### [WHAT TO PRODUCE]
Work out how many lines in these entries include the string "onclick", and give only that figure.

### [TASK MATERIAL]
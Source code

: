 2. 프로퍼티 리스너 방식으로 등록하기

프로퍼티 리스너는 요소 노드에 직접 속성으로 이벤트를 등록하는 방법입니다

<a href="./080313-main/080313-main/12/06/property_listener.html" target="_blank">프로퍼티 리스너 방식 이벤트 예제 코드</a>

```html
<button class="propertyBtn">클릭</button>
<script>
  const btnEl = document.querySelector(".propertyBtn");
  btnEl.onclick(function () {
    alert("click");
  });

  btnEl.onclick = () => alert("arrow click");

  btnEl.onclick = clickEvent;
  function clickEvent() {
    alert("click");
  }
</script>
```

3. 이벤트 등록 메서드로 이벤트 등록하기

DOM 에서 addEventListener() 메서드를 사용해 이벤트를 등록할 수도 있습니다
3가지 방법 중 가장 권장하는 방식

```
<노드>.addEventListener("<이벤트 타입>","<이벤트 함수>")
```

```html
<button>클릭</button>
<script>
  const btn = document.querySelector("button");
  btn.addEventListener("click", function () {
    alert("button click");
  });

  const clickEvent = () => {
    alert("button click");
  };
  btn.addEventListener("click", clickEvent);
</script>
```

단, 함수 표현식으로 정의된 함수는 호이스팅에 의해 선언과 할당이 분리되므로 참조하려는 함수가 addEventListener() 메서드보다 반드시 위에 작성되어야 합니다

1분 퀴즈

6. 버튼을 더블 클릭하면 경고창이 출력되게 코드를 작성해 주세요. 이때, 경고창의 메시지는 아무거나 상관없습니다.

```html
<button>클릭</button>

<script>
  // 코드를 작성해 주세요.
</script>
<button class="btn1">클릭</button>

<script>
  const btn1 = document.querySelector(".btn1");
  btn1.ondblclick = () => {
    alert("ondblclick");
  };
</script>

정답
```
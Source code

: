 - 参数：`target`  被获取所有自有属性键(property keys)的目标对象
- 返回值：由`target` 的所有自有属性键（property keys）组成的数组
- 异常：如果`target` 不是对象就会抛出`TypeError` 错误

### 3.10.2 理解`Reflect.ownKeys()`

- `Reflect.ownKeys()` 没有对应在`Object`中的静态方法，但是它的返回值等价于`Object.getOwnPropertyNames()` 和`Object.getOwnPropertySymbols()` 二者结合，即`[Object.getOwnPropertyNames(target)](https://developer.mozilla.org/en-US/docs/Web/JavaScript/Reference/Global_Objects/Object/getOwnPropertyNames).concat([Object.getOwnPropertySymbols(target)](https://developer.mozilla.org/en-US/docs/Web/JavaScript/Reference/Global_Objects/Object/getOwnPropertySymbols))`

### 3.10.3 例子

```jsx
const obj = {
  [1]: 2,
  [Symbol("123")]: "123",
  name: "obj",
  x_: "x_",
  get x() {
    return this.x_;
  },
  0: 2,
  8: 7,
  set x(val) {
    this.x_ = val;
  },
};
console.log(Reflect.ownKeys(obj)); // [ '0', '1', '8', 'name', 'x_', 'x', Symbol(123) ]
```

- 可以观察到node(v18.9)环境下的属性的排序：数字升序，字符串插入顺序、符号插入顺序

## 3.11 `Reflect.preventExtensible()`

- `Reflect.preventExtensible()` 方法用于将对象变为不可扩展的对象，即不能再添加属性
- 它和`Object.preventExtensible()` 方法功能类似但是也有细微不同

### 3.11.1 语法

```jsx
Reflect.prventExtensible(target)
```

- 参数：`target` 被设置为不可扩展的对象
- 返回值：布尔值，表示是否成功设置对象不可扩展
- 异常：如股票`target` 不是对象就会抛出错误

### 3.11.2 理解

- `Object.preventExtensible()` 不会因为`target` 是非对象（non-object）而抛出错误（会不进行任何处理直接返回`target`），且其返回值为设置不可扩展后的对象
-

### [RESPONSE BOX]
3